A later sequence focuses on life in the catacombs, perhaps to parallel life for Salvationists in the midst of pagan Melbourne. Like an establishing shot from a movie of twenty years later, it begins with an aerial map of the catacombs, and then swoops us down through the contemporary underground stone passages using stereo views from a commercial stereograph set. We then see daily life— worship, marriage, birth, sickness and eventual death — carried on in what I have called the ‘iterative’ mode through a mixture of Army collages and copies of prints and engravings. As the War Cry put it:

All these scenes, painted and reproduced to sight and sound by word and art pictures, simply enchain the mind, and carry one in thought 1800 years back through the ages. The listener sups, prays, praises, adores worships, suffers and dies with these saints of apostolic times.

The mode switches from ‘iterative’ to ‘time-based’ for a detailed and strangely beautiful, even today, funeral sequence of four monochrome slides. Once more there is kinematographic climax, before a final extended contemplation of souls ascending into heaven painted in brilliant supersaturated colour, which may perhaps have been accompanied by music or singing.

LIME KILNS

About twenty slides later another quartet of slides appears which encapsulates a tight action. A Christian woman is about to be burnt to death in a lime-kiln. Will she offer just one grain of incense to the Pagan Gods and save herself? No! After pointing upwards to the one true God she disappears into the kiln. This again was followed by a kinematograph of martyrs joyfully jumping into the kiln, with the added bonus of smoke effects.

COLISUEM

Fourteen slides later another run of five slides introduces an extended piece of action. Christians wait at the gate of the Coliseum, while a stuffed tiger with a virulent red tongue threatens them from a cage. Then the gates inch open in the final three slides, before a kinematograph shows the Christians entering the Coliseum and being approached by lions, after which individual slides show their martyrdom.

PERPETUA SEQUENCE:

The final sequence of the two and half hour show was for many people the most affecting, in Hobart for instance, it caused ‘general sobbing’ in the audience. (MWC 26/1/01 p9)

Perpetua, played by the young, attractive Army member, Cadet Mabel Tolley was a young wealthy Roman woman who chose to give up her baby and be martyred in the coliseum rather than renounce Christ. A script with slide and music cues exists, probably for a stand-alone version made shortly after Soldiers of the Cross. The surviving script is also punctuated with nine popular hymns requiring audience participation, with a hymn supplementing the narrative about every four slides. However in Soldier of the Cross itself there were most probably far fewer hymns because of the whole production’s larger scale.

The script is ekphrastic, that is, it describes what the audience is seeing with their own eyes, and rhetorically explains what they should be feeling. For instance, during a dissolve between two opening slides the script says:

We may picture the surprise of this Christian lady when sitting in one of her well furnished rooms.
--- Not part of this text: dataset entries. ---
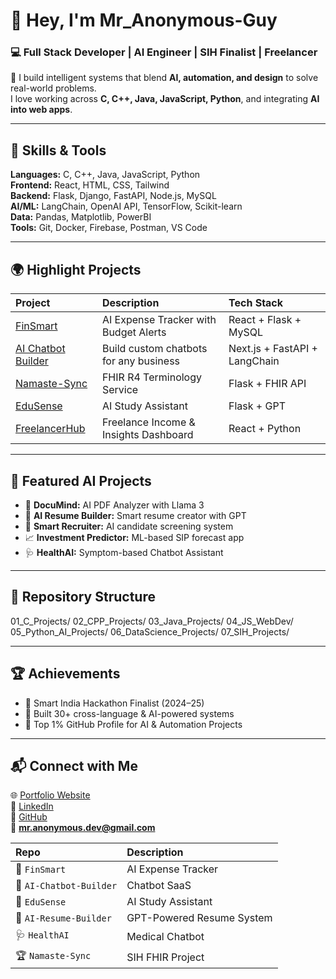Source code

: # 👋 Hey, I'm **Mr_Anonymous-Guy**  
### 💻 Full Stack Developer | AI Engineer | SIH Finalist | Freelancer  

🚀 I build intelligent systems that blend **AI, automation, and design** to solve real-world problems.  
I love working across **C, C++, Java, JavaScript, Python**, and integrating **AI into web apps**.

---

## 🧩 Skills & Tools

**Languages:** C, C++, Java, JavaScript, Python  
**Frontend:** React, HTML, CSS, Tailwind  
**Backend:** Flask, Django, FastAPI, Node.js, MySQL  
**AI/ML:** LangChain, OpenAI API, TensorFlow, Scikit-learn  
**Data:** Pandas, Matplotlib, PowerBI  
**Tools:** Git, Docker, Firebase, Postman, VS Code  

---

## 🌍 Highlight Projects

| Project | Description | Tech Stack |
|:-|:-|:-|
| [FinSmart](https://github.com/mr_anonymous-Guy/FinSmart) | AI Expense Tracker with Budget Alerts | React + Flask + MySQL |
| [AI Chatbot Builder](https://github.com/mr_anonymous-Guy/AI-Chatbot-Builder) | Build custom chatbots for any business | Next.js + FastAPI + LangChain |
| [Namaste-Sync](https://github.com/mr_anonymous-Guy/Namaste-Sync) | FHIR R4 Terminology Service | Flask + FHIR API |
| [EduSense](https://github.com/mr_anonymous-Guy/EduSense) | AI Study Assistant | Flask + GPT |
| [FreelancerHub](https://github.com/mr_anonymous-Guy/FreelancerHub) | Freelance Income & Insights Dashboard | React + Python |

---

## 🧠 Featured AI Projects

- 🤖 **DocuMind:** AI PDF Analyzer with Llama 3  
- 🧾 **AI Resume Builder:** Smart resume creator with GPT  
- 💬 **Smart Recruiter:** AI candidate screening system  
- 📈 **Investment Predictor:** ML-based SIP forecast app  
- 🩺 **HealthAI:** Symptom-based Chatbot Assistant  

---

## 🧰 Repository Structure

01_C_Projects/
02_CPP_Projects/
03_Java_Projects/
04_JS_WebDev/
05_Python_AI_Projects/
06_DataScience_Projects/
07_SIH_Projects/




---

## 🏆 Achievements

- 🥇 Smart India Hackathon Finalist (2024–25)  
- 💼 Built 30+ cross-language & AI-powered systems  
- 🌟 Top 1% GitHub Profile for AI & Automation Projects  

---

## 📬 Connect with Me

🌐 [Portfolio Website](https://mr-anonymous-guy.github.io)  
💼 [LinkedIn](https://linkedin.com/in/mr-anonymous-guy)  
🐙 [GitHub](https://github.com/mr-anonymous-Guy)  
📧 **mr.anonymous.dev@gmail.com**


| Repo                    | Description               |
| :---------------------- | :------------------------ |
| 🧠 `FinSmart`           | AI Expense Tracker        |
| 💬 `AI-Chatbot-Builder` | Chatbot SaaS              |
| 📘 `EduSense`           | AI Study Assistant        |
| 🧾 `AI-Resume-Builder`  | GPT-Powered Resume System |
| 🩺 `HealthAI`           | Medical Chatbot           |
| 🏆 `Namaste-Sync`       | SIH FHIR Project          |
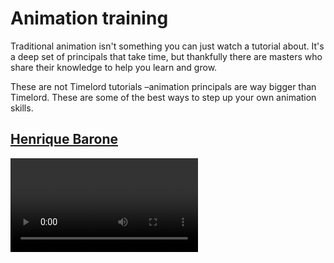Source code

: # Animation training

Traditional animation isn't something you can just watch a tutorial about. It's a deep set of principals that take time, but thankfully there are masters who share their knowledge to help you learn and grow. 

These are not Timelord tutorials –animation principals are way bigger than Timelord. These are some of the best ways to step up your own animation skills. 

## [Henrique Barone](https://www.mographmentor.com/workshops/classical-animation-workflow-and-techniques-henrique-barone/)

<Video url="https://www.youtube.com/embed/ycqtHGKJj2Y" />

[Henrique's](https://henriquebarone.com/) work is mind-blowing, and his ability to share his process is such a benefit to anyone willing to put in the time. 


## [Johannes Fast](https://www.skillshare.com/classes/Basics-of-Hand-Drawn-Animation/221853882?utm_campaign=video-embed-221853882&utm_source=Video&utm_medium=video-embed)

<Video url="https://www.youtube.com/embed/vya6H9qK1oE" />
The energy of [Johannes'](https://www.instagram.com/johanimation) animation is inspiring, and his several courses on Skillshare are more than worth a membership.


## [Toniko Pantoja](https://gumroad.com/stringbing)

As an artist on [Kipo](https://www.youtube.com/watch?v=25UHUbpFTtY) (one of my favorite animated shows), Toniko's production knowledge is second to none and his massive training series is a treasure. 

<Video url="https://www.youtube.com/embed/EJKakYClzjY" />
The stillness of the occasion was broken by the intrusion of two armed men. On learning the object of their sudden appearance, Perpetua showed neither fear nor alarm.

This was immediately followed by a hymn. Later, when she is cast into prison, the script tells the audience:

Glory filled her soul amidst the gloom of her surroundings.

Later on, a tight sequences of slides showed the visual evidence of interpersonal conflict, while the script provided the ekphrasis. After her father leaves, disappointed that he has not been able to convince her to drop the whole Jesus thing, the script says:

This was to her a dark and trying moment. The grey beard, the fatherly face, the agitated frame, the loving entreaties, and the stern rebuke; as well as the somber environment of the place, all spoke to her heart with a weird-like eloquence. Still she faltered not. An invisible power supported her even now.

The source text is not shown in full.